====== EXERCISE MATERIAL

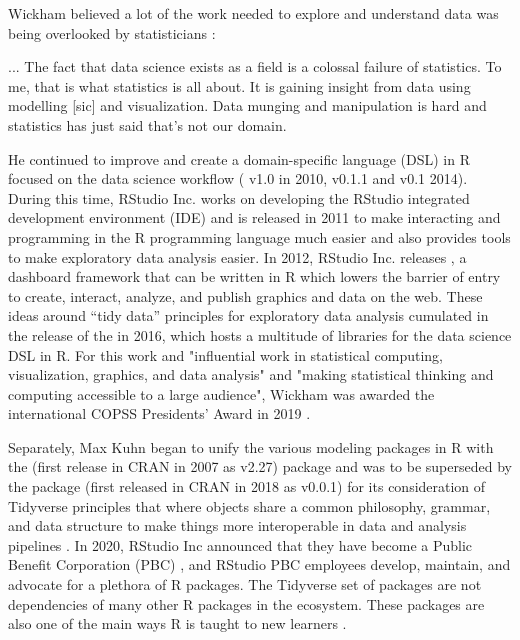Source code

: \documentclass[010-intro.tex]{subfiles}
\begin{document}
        Wickham believed a lot of the work needed to explore and understand data was being overlooked by statisticians
        \cite{smithHadleyWickhamWhy2015}:
        \begin{displayquote}
            ... The fact that data science exists as a field is a colossal failure of statistics.
            To me, that is what statistics is all about.
            It is gaining insight from data using modelling [sic] and visualization.
            Data munging and manipulation is hard and statistics has just said that's not our domain.
        \end{displayquote}
        He continued to improve and create a domain-specific language (DSL) in R focused on the data science workflow
        ( v1.0 in 2010,  v0.1.1 and  v0.1 2014).
        During this time,
        RStudio Inc. works on developing the RStudio integrated development environment (IDE)
        and is released in 2011 to make interacting and programming
        in the R programming language much easier and also provides tools to make exploratory data analysis easier.
        In 2012, RStudio Inc. releases ,
        a dashboard framework that can be written in R which
        lowers the barrier of entry to create, interact, analyze, and publish graphics and data on the web.
        These ideas around ``tidy data'' principles for exploratory data analysis
        \cite{wickhamTidyData2014}
        cumulated in the release of the  in 2016,
        which hosts a multitude of libraries for the data science DSL in R.
        For this work and "influential work in statistical computing, visualization, graphics, and data analysis" and
        "making statistical thinking and computing accessible to a large audience",
        Wickham was awarded the international COPSS Presidents' Award in 2019
        \cite{InstituteMathematicalStatistics2019}.

        Separately,
        Max Kuhn began to unify the various modeling packages in R with the 
        (first release in CRAN in 2007 as v2.27) package
        and was to be superseded by
        the  package
        (first released in CRAN in 2018 as v0.0.1)
        for its consideration of Tidyverse principles that where objects share a common philosophy, grammar, and data structure
        to make things more interoperable in data and analysis pipelines
        \cite{wickhamR4ds, kuhnTidyModeling2021}.
        In 2020, RStudio Inc announced that they have become a Public Benefit Corporation (PBC)
        \cite{allaireRStudioPBC2020, rstudioRStudio},
        and RStudio PBC employees develop, maintain, and advocate for a plethora of R packages.
        The Tidyverse set of packages are not dependencies of many other R packages in the ecosystem.
        These packages are also one of the main ways R is taught to new learners
        \cite{wickhamR4ds}.
\end{document}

============

*REQUIRED ACTION*. All lines from the one that has "These packages are" through the end of the material above should be returned exactly; omit the rest.

*WRITTEN RESPONSE*.
        These packages are also one of the main ways R is taught to new learners
        \cite{wickhamR4ds}.
\end{document}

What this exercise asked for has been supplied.